[Saved data entries]

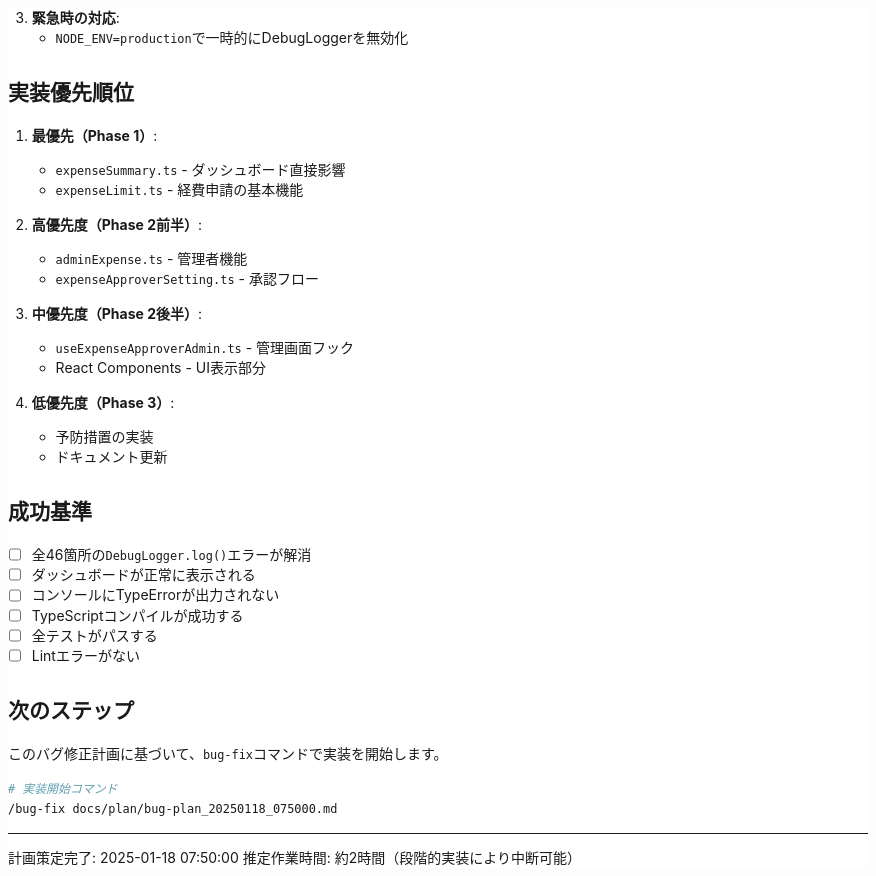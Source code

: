 3. **緊急時の対応**:
   - `NODE_ENV=production`で一時的にDebugLoggerを無効化

## 実装優先順位

1. **最優先（Phase 1）**: 
   - `expenseSummary.ts` - ダッシュボード直接影響
   - `expenseLimit.ts` - 経費申請の基本機能

2. **高優先度（Phase 2前半）**:
   - `adminExpense.ts` - 管理者機能
   - `expenseApproverSetting.ts` - 承認フロー

3. **中優先度（Phase 2後半）**:
   - `useExpenseApproverAdmin.ts` - 管理画面フック
   - React Components - UI表示部分

4. **低優先度（Phase 3）**:
   - 予防措置の実装
   - ドキュメント更新

## 成功基準

- [ ] 全46箇所の`DebugLogger.log()`エラーが解消
- [ ] ダッシュボードが正常に表示される
- [ ] コンソールにTypeErrorが出力されない
- [ ] TypeScriptコンパイルが成功する
- [ ] 全テストがパスする
- [ ] Lintエラーがない

## 次のステップ

このバグ修正計画に基づいて、`bug-fix`コマンドで実装を開始します。

```bash
# 実装開始コマンド
/bug-fix docs/plan/bug-plan_20250118_075000.md
```

---
計画策定完了: 2025-01-18 07:50:00
推定作業時間: 約2時間（段階的実装により中断可能）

TASK TO CARRY OUT.
Copy every record verbatim while leaving each picture out.

TASK SOLUTION.
Source code

: 3. **緊急時の対応**:
   - `NODE_ENV=production`で一時的にDebugLoggerを無効化

## 実装優先順位

1. **最優先（Phase 1）**: 
   - `expenseSummary.ts` - ダッシュボード直接影響
   - `expenseLimit.ts` - 経費申請の基本機能

2. **高優先度（Phase 2前半）**:
   - `adminExpense.ts` - 管理者機能
   - `expenseApproverSetting.ts` - 承認フロー

3. **中優先度（Phase 2後半）**:
   - `useExpenseApproverAdmin.ts` - 管理画面フック
   - React Components - UI表示部分

4. **低優先度（Phase 3）**:
   - 予防措置の実装
   - ドキュメント更新

## 成功基準

- [ ] 全46箇所の`DebugLogger.log()`エラーが解消
- [ ] ダッシュボードが正常に表示される
- [ ] コンソールにTypeErrorが出力されない
- [ ] TypeScriptコンパイルが成功する
- [ ] 全テストがパスする
- [ ] Lintエラーがない

## 次のステップ

このバグ修正計画に基づいて、`bug-fix`コマンドで実装を開始します。

```bash
# 実装開始コマンド
/bug-fix docs/plan/bug-plan_20250118_075000.md
```

---
計画策定完了: 2025-01-18 07:50:00
推定作業時間: 約2時間（段階的実装により中断可能）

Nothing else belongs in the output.